Lentement alors, à l’image de son père Volker, l’Allemagne
s’engagea, non sans heurts, dans un processus de prise de
conscience de cette responsabilité collective.

L’ouvrage de Géraldine Schwarz ouvre une nouvelle fois cette plaie
jamais refermée d’un peuple plus ou moins complice du plus grand
crime de l’histoire de l’humanité. Elle ravive la thèse développée en
son temps par Daniel Goldhagen sur des Allemands devenus les
bourreaux volontaires d’Hitler. Mais à la différence près que Karl
Schwarz, s’il fut d’une certaine manière un bourreau, il le devint
malgré lui. A l’heure de l’entrée d’un mouvement d’extrême droite
au Bundestag, les Amnésiques s’adressent ainsi à la mémoire de
toute une nation.

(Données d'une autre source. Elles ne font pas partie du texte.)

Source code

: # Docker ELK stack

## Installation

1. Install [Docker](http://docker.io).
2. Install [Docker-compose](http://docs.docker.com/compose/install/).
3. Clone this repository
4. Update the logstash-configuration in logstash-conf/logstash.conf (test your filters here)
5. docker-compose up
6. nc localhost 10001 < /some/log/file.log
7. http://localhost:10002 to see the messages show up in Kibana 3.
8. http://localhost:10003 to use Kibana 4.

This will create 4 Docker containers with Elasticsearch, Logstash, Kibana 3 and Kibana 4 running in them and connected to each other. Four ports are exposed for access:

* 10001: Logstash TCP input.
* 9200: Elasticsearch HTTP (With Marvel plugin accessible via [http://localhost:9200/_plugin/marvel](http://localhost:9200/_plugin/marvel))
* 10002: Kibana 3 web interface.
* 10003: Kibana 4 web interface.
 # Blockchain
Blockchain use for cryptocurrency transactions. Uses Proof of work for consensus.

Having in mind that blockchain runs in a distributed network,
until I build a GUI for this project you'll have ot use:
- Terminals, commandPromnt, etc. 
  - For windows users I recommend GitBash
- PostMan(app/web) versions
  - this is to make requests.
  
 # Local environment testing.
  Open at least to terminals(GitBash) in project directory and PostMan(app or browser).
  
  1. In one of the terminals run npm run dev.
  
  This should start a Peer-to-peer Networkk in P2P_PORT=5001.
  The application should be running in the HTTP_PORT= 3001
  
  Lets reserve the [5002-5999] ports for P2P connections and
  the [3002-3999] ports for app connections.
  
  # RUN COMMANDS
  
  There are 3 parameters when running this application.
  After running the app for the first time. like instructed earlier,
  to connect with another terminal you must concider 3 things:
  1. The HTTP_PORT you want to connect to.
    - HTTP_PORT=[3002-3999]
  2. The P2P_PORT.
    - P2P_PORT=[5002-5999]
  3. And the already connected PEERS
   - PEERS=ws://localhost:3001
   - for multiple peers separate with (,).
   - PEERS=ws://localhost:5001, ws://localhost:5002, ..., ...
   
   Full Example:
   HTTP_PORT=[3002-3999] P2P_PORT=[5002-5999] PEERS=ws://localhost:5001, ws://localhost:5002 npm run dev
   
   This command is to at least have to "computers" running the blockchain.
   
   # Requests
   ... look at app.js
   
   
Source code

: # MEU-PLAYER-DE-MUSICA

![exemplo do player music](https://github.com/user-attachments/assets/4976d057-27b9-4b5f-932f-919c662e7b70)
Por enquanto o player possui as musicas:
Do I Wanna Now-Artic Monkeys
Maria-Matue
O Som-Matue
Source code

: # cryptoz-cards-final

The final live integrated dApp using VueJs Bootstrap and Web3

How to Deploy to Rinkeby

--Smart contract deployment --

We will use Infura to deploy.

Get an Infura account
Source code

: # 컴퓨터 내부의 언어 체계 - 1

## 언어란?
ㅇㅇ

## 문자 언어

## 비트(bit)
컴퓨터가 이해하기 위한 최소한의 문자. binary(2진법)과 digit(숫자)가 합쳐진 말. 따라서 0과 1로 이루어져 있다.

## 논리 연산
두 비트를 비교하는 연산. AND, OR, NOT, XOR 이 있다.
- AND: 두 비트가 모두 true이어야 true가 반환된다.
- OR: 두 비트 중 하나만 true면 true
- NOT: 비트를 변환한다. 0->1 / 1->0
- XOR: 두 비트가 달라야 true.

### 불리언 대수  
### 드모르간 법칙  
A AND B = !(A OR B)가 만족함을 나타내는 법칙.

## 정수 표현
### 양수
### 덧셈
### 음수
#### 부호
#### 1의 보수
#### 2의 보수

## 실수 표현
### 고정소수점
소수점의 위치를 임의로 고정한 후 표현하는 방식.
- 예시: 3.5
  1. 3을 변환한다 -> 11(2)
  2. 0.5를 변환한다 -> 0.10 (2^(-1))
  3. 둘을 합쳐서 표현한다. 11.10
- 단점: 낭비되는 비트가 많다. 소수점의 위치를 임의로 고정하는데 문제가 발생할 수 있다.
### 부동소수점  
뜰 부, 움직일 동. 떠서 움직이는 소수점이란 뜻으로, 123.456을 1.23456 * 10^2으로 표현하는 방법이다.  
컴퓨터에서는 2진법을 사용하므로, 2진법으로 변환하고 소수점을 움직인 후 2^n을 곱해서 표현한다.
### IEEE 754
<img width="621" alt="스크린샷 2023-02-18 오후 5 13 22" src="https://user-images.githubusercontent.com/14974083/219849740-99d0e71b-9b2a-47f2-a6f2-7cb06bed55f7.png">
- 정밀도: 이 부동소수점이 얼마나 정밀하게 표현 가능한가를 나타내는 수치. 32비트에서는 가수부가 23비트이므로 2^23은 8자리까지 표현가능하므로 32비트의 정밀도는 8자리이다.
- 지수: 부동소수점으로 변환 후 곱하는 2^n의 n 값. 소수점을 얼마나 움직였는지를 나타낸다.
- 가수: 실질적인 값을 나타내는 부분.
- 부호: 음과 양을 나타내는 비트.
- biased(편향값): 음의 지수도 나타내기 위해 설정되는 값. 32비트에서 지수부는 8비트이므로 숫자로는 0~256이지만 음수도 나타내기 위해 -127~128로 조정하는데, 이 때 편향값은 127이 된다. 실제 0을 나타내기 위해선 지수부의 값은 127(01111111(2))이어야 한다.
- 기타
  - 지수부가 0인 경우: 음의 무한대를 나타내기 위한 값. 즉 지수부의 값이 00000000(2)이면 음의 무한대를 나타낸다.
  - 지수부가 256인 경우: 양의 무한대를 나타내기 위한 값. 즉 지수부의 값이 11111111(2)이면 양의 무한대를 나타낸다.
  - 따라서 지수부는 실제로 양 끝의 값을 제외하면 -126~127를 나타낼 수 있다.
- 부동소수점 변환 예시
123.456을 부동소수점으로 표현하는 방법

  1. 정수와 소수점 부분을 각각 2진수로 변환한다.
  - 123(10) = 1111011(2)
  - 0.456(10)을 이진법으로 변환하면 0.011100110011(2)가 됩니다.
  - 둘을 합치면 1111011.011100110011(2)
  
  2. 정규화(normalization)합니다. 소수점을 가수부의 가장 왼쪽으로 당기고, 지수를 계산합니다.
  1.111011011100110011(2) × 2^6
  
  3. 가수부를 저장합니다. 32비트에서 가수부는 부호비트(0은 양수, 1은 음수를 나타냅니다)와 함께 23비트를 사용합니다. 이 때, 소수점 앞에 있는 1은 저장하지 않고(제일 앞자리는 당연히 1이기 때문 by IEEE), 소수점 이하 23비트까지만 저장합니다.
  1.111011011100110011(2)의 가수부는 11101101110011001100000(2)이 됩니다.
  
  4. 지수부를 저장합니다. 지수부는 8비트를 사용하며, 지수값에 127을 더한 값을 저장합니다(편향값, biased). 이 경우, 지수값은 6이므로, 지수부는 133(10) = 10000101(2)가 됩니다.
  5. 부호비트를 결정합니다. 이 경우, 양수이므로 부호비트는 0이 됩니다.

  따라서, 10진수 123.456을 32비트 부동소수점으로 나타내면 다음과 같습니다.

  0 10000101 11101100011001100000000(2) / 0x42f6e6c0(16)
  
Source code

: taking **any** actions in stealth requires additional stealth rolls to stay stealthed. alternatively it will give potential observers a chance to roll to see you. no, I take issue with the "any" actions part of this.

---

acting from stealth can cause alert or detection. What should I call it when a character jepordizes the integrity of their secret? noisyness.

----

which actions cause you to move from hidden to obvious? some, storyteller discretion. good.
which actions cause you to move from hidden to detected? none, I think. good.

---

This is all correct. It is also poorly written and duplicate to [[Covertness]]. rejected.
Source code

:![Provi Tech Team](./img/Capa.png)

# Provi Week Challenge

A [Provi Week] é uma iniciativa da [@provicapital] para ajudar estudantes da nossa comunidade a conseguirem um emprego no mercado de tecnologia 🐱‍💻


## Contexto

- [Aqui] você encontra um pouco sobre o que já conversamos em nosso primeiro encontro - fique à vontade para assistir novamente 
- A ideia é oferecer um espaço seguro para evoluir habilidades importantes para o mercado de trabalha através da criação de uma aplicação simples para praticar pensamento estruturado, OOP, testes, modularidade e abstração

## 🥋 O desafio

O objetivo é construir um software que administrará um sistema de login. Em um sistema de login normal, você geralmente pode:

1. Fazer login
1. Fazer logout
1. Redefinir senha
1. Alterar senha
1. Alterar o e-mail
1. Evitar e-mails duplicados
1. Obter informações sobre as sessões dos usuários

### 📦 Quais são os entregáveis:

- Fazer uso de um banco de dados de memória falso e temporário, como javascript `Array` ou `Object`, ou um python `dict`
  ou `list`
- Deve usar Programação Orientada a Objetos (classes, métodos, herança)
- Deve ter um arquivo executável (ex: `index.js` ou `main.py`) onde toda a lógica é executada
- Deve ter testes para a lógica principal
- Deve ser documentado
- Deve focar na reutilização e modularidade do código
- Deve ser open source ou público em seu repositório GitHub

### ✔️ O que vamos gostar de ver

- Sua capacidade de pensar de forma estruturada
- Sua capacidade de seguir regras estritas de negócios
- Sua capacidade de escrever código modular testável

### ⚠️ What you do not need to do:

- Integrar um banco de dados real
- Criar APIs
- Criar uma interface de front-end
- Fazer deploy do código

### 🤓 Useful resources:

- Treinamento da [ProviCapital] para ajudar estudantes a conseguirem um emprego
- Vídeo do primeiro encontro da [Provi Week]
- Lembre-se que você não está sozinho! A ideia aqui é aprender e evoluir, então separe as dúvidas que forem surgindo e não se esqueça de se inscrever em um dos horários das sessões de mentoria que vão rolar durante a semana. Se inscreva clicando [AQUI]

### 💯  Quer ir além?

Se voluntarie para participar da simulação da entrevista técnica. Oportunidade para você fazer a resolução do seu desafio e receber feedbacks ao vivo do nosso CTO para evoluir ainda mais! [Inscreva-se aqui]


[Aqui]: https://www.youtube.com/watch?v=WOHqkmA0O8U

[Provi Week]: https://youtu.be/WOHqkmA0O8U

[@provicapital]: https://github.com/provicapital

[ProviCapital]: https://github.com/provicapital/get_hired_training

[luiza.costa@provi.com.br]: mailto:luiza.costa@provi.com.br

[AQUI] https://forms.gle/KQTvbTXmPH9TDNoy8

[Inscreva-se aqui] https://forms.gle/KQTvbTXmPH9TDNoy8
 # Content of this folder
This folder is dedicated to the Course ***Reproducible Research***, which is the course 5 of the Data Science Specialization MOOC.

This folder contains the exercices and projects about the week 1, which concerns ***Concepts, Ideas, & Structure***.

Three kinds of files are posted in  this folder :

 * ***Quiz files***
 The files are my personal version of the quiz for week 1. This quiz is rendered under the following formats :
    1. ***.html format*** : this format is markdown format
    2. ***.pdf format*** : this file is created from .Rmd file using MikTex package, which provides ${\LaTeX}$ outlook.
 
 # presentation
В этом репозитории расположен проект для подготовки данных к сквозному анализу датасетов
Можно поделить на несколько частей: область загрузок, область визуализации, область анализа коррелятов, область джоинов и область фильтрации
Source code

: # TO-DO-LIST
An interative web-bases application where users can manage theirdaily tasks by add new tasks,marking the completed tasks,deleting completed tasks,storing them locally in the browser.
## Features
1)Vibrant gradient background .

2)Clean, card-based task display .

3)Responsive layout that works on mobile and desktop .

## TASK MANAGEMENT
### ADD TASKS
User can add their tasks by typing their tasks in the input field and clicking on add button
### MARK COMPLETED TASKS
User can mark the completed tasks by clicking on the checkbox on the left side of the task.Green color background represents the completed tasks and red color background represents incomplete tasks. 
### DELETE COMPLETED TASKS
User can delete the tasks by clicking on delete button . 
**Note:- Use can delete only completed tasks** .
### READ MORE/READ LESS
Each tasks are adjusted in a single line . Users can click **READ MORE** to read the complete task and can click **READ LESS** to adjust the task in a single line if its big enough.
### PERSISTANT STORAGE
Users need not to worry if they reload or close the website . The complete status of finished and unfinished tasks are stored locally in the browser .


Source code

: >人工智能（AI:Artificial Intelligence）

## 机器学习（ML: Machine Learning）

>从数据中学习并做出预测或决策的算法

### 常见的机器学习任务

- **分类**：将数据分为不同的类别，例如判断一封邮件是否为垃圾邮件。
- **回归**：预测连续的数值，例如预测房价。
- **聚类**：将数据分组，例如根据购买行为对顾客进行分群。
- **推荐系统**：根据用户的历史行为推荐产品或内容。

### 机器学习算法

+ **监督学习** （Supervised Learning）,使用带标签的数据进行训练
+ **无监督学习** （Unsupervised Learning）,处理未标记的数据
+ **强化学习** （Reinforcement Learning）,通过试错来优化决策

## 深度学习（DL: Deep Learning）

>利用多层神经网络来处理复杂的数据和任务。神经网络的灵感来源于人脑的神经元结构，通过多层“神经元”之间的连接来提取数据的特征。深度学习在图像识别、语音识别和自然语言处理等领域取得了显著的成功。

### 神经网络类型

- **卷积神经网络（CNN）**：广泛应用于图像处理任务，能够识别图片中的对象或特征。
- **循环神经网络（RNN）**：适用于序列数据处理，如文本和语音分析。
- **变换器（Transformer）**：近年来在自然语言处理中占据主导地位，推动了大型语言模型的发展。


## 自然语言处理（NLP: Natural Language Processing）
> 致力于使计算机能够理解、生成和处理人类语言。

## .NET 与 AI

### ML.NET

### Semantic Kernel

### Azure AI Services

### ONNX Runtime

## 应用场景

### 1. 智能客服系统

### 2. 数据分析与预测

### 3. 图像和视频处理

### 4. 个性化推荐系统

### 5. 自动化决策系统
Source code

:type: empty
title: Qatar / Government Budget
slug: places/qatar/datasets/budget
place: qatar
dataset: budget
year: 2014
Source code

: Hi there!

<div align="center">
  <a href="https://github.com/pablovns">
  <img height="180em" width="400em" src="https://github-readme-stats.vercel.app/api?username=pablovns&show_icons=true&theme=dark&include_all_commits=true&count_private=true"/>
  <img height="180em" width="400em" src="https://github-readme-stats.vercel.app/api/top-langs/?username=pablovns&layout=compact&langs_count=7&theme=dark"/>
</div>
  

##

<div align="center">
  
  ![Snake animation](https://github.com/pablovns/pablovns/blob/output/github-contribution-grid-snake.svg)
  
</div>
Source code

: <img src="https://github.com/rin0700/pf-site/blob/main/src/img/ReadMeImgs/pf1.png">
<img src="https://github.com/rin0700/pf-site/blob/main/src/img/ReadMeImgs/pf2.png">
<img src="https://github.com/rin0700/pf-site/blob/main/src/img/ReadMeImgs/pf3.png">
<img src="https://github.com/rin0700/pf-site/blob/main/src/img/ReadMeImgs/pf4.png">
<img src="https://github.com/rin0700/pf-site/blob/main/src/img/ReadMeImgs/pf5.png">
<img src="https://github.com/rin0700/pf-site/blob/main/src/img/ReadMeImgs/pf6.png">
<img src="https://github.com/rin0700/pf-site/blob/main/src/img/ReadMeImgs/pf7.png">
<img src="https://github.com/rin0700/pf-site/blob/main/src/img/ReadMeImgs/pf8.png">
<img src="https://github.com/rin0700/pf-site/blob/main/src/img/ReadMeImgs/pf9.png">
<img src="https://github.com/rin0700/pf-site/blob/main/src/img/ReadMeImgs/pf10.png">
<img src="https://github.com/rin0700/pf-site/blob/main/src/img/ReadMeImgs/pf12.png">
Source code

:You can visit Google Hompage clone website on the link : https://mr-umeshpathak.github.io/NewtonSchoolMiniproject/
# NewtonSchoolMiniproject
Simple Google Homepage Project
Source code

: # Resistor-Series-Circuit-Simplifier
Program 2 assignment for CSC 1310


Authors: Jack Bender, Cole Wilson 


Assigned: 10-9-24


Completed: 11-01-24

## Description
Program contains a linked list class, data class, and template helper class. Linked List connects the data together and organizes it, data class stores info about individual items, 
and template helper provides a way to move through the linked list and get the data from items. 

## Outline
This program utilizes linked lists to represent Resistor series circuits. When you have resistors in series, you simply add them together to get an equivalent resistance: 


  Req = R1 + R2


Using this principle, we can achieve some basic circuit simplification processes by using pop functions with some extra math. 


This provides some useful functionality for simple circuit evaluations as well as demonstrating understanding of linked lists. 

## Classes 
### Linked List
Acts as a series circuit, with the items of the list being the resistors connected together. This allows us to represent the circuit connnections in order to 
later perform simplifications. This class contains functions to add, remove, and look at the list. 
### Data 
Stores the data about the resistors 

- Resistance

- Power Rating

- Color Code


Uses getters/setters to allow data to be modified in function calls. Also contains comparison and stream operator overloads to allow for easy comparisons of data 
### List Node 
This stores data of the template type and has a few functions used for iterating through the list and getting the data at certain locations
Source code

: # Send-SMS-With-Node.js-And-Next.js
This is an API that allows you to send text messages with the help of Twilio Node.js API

En déroulant sa pelote familiale jusqu’à notre
époque récente, le récit de Géraldine Schwarz n’est pas une
succession de souvenirs mais plutôt un avertissement.

Laurent Pfaadt

Géraldine Schwarz,
les Amnésiques,
Flammarion, 352p, 2017

Geraldine Schwarz présentera son livre à la librairie Kléber
de Strasbourg le 4 novembre.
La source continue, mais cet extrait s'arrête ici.